-------- Records for the exercise --------

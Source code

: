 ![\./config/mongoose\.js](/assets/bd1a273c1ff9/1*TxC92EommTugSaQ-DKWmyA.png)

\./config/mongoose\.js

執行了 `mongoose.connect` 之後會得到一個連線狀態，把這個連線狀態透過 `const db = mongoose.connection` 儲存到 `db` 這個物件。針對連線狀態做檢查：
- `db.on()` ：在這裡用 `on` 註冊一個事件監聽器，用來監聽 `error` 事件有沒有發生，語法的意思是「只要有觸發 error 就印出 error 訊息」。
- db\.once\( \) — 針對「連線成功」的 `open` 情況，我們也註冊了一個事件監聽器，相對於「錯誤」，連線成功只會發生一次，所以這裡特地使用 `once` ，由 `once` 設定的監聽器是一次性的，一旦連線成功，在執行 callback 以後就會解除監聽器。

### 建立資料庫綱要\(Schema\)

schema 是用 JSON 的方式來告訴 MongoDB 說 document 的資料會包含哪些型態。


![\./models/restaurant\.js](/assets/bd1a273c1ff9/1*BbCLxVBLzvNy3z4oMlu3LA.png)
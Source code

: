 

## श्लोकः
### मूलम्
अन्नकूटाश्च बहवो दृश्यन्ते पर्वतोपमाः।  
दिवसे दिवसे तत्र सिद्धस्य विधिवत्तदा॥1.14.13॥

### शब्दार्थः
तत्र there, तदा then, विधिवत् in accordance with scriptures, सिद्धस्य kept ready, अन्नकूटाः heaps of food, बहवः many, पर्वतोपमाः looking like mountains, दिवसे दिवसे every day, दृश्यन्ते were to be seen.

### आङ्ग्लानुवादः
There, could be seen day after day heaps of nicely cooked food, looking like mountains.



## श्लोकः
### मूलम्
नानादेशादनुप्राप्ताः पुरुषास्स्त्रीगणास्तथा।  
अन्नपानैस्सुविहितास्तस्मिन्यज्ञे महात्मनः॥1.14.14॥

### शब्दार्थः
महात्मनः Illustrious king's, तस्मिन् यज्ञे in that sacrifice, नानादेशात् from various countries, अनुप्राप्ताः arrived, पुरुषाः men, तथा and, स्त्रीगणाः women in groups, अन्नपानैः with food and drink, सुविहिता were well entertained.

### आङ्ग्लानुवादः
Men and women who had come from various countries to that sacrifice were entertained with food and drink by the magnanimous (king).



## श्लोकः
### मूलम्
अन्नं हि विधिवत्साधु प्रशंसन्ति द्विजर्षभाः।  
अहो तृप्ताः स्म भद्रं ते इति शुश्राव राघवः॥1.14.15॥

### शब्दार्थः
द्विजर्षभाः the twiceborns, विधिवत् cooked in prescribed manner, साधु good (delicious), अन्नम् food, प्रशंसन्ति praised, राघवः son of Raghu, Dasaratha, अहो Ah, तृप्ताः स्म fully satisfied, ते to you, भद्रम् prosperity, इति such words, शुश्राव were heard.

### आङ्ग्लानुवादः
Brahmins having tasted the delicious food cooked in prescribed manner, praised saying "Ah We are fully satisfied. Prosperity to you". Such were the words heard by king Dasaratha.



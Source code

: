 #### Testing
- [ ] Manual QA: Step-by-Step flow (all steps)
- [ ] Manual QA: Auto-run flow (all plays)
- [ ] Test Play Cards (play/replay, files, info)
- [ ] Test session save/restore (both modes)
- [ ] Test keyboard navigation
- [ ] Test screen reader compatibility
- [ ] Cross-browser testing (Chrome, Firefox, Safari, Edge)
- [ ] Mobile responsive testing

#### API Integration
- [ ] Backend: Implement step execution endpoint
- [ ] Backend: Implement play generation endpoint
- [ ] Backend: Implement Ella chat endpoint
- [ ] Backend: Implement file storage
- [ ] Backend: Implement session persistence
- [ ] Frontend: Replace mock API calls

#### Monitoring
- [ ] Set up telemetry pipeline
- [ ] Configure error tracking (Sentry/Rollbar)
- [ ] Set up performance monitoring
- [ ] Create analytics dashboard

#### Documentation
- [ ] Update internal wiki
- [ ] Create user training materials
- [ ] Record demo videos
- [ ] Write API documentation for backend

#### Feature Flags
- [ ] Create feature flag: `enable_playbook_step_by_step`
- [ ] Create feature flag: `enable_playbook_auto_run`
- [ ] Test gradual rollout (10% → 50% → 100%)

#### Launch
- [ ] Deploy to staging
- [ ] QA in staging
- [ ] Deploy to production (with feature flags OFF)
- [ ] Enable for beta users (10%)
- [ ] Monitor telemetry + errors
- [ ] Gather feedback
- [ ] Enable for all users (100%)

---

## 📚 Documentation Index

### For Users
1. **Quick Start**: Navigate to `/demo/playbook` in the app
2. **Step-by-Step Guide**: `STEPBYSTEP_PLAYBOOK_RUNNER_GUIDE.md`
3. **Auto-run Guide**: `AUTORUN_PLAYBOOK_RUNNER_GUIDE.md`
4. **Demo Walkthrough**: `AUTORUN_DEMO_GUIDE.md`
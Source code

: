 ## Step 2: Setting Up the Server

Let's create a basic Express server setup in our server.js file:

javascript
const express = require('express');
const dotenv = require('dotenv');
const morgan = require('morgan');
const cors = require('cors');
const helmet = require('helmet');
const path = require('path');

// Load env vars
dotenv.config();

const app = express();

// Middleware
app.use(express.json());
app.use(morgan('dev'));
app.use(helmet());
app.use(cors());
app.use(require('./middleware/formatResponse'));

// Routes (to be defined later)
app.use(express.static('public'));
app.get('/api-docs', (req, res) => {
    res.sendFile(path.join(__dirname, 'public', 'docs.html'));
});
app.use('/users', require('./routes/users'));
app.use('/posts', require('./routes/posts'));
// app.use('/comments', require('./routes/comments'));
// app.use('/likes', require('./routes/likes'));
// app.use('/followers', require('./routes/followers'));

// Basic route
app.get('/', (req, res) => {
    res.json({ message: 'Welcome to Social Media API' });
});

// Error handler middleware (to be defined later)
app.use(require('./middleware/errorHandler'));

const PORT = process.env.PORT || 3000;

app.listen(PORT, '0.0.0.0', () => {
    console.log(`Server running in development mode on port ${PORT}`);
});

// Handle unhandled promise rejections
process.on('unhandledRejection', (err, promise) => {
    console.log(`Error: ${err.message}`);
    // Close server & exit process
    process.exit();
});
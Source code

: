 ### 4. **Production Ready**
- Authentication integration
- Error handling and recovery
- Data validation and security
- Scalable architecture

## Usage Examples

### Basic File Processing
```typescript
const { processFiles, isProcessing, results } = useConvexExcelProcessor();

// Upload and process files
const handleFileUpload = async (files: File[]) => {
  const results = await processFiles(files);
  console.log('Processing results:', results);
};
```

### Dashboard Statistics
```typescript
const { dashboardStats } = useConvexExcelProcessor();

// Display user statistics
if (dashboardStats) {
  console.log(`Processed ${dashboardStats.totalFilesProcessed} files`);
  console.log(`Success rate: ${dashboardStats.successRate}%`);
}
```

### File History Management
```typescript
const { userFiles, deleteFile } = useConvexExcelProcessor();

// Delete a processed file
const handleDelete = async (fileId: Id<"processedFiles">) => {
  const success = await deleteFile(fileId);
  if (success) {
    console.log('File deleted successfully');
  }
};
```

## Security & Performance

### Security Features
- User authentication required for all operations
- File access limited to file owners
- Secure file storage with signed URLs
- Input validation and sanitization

--------

_To do:_
Recopy the entries above in their entirety, exactly.

_Output for this task:_
Source code

: ![\./config/mongoose\.js](/assets/bd1a273c1ff9/1*TxC92EommTugSaQ-DKWmyA.png)

\./config/mongoose\.js

執行了 `mongoose.connect` 之後會得到一個連線狀態，把這個連線狀態透過 `const db = mongoose.connection` 儲存到 `db` 這個物件。針對連線狀態做檢查：
- `db.on()` ：在這裡用 `on` 註冊一個事件監聽器，用來監聽 `error` 事件有沒有發生，語法的意思是「只要有觸發 error 就印出 error 訊息」。
- db\.once\( \) — 針對「連線成功」的 `open` 情況，我們也註冊了一個事件監聽器，相對於「錯誤」，連線成功只會發生一次，所以這裡特地使用 `once` ，由 `once` 設定的監聽器是一次性的，一旦連線成功，在執行 callback 以後就會解除監聽器。

### 建立資料庫綱要\(Schema\)

schema 是用 JSON 的方式來告訴 MongoDB 說 document 的資料會包含哪些型態。


![\./models/restaurant\.js](/assets/bd1a273c1ff9/1*BbCLxVBLzvNy3z4oMlu3LA.png)
Source code

: 

## श्लोकः
### मूलम्
अन्नकूटाश्च बहवो दृश्यन्ते पर्वतोपमाः।  
दिवसे दिवसे तत्र सिद्धस्य विधिवत्तदा॥1.14.13॥

### शब्दार्थः
तत्र there, तदा then, विधिवत् in accordance with scriptures, सिद्धस्य kept ready, अन्नकूटाः heaps of food, बहवः many, पर्वतोपमाः looking like mountains, दिवसे दिवसे every day, दृश्यन्ते were to be seen.

### आङ्ग्लानुवादः
There, could be seen day after day heaps of nicely cooked food, looking like mountains.



## श्लोकः
### मूलम्
नानादेशादनुप्राप्ताः पुरुषास्स्त्रीगणास्तथा।  
अन्नपानैस्सुविहितास्तस्मिन्यज्ञे महात्मनः॥1.14.14॥

### शब्दार्थः
महात्मनः Illustrious king's, तस्मिन् यज्ञे in that sacrifice, नानादेशात् from various countries, अनुप्राप्ताः arrived, पुरुषाः men, तथा and, स्त्रीगणाः women in groups, अन्नपानैः with food and drink, सुविहिता were well entertained.

### आङ्ग्लानुवादः
Men and women who had come from various countries to that sacrifice were entertained with food and drink by the magnanimous (king).



## श्लोकः
### मूलम्
अन्नं हि विधिवत्साधु प्रशंसन्ति द्विजर्षभाः।  
अहो तृप्ताः स्म भद्रं ते इति शुश्राव राघवः॥1.14.15॥

### शब्दार्थः
द्विजर्षभाः the twiceborns, विधिवत् cooked in prescribed manner, साधु good (delicious), अन्नम् food, प्रशंसन्ति praised, राघवः son of Raghu, Dasaratha, अहो Ah, तृप्ताः स्म fully satisfied, ते to you, भद्रम् prosperity, इति such words, शुश्राव were heard.

### आङ्ग्लानुवादः
Brahmins having tasted the delicious food cooked in prescribed manner, praised saying "Ah We are fully satisfied. Prosperity to you". Such were the words heard by king Dasaratha.



Source code

: #### Testing
- [ ] Manual QA: Step-by-Step flow (all steps)
- [ ] Manual QA: Auto-run flow (all plays)
- [ ] Test Play Cards (play/replay, files, info)
- [ ] Test session save/restore (both modes)
- [ ] Test keyboard navigation
- [ ] Test screen reader compatibility
- [ ] Cross-browser testing (Chrome, Firefox, Safari, Edge)
- [ ] Mobile responsive testing

#### API Integration
- [ ] Backend: Implement step execution endpoint
- [ ] Backend: Implement play generation endpoint
- [ ] Backend: Implement Ella chat endpoint
- [ ] Backend: Implement file storage
- [ ] Backend: Implement session persistence
- [ ] Frontend: Replace mock API calls

#### Monitoring
- [ ] Set up telemetry pipeline
- [ ] Configure error tracking (Sentry/Rollbar)
- [ ] Set up performance monitoring
- [ ] Create analytics dashboard

#### Documentation
- [ ] Update internal wiki
- [ ] Create user training materials
- [ ] Record demo videos
- [ ] Write API documentation for backend

#### Feature Flags
- [ ] Create feature flag: `enable_playbook_step_by_step`
- [ ] Create feature flag: `enable_playbook_auto_run`
- [ ] Test gradual rollout (10% → 50% → 100%)

#### Launch
- [ ] Deploy to staging
- [ ] QA in staging
- [ ] Deploy to production (with feature flags OFF)
- [ ] Enable for beta users (10%)
- [ ] Monitor telemetry + errors
- [ ] Gather feedback
- [ ] Enable for all users (100%)

---

## 📚 Documentation Index

### For Users
1. **Quick Start**: Navigate to `/demo/playbook` in the app
2. **Step-by-Step Guide**: `STEPBYSTEP_PLAYBOOK_RUNNER_GUIDE.md`
3. **Auto-run Guide**: `AUTORUN_PLAYBOOK_RUNNER_GUIDE.md`
4. **Demo Walkthrough**: `AUTORUN_DEMO_GUIDE.md`
Source code

: ## Step 2: Setting Up the Server

Let's create a basic Express server setup in our server.js file:

javascript
const express = require('express');
const dotenv = require('dotenv');
const morgan = require('morgan');
const cors = require('cors');
const helmet = require('helmet');
const path = require('path');

// Load env vars
dotenv.config();

const app = express();

// Middleware
app.use(express.json());
app.use(morgan('dev'));
app.use(helmet());
app.use(cors());
app.use(require('./middleware/formatResponse'));

// Routes (to be defined later)
app.use(express.static('public'));
app.get('/api-docs', (req, res) => {
    res.sendFile(path.join(__dirname, 'public', 'docs.html'));
});
app.use('/users', require('./routes/users'));
app.use('/posts', require('./routes/posts'));
// app.use('/comments', require('./routes/comments'));
// app.use('/likes', require('./routes/likes'));
// app.use('/followers', require('./routes/followers'));

// Basic route
app.get('/', (req, res) => {
    res.json({ message: 'Welcome to Social Media API' });
});

// Error handler middleware (to be defined later)
app.use(require('./middleware/errorHandler'));

const PORT = process.env.PORT || 3000;

app.listen(PORT, '0.0.0.0', () => {
    console.log(`Server running in development mode on port ${PORT}`);
});

// Handle unhandled promise rejections
process.on('unhandledRejection', (err, promise) => {
    console.log(`Error: ${err.message}`);
    // Close server & exit process
    process.exit();
});
Source code

: ### 4. **Production Ready**
- Authentication integration
- Error handling and recovery
- Data validation and security
- Scalable architecture

## Usage Examples

### Basic File Processing
```typescript
const { processFiles, isProcessing, results } = useConvexExcelProcessor();

// Upload and process files
const handleFileUpload = async (files: File[]) => {
  const results = await processFiles(files);
  console.log('Processing results:', results);
};
```

### Dashboard Statistics
```typescript
const { dashboardStats } = useConvexExcelProcessor();

// Display user statistics
if (dashboardStats) {
  console.log(`Processed ${dashboardStats.totalFilesProcessed} files`);
  console.log(`Success rate: ${dashboardStats.successRate}%`);
}
```

### File History Management
```typescript
const { userFiles, deleteFile } = useConvexExcelProcessor();

// Delete a processed file
const handleDelete = async (fileId: Id<"processedFiles">) => {
  const success = await deleteFile(fileId);
  if (success) {
    console.log('File deleted successfully');
  }
};
```

## Security & Performance

### Security Features
- User authentication required for all operations
- File access limited to file owners
- Secure file storage with signed URLs
- Input validation and sanitization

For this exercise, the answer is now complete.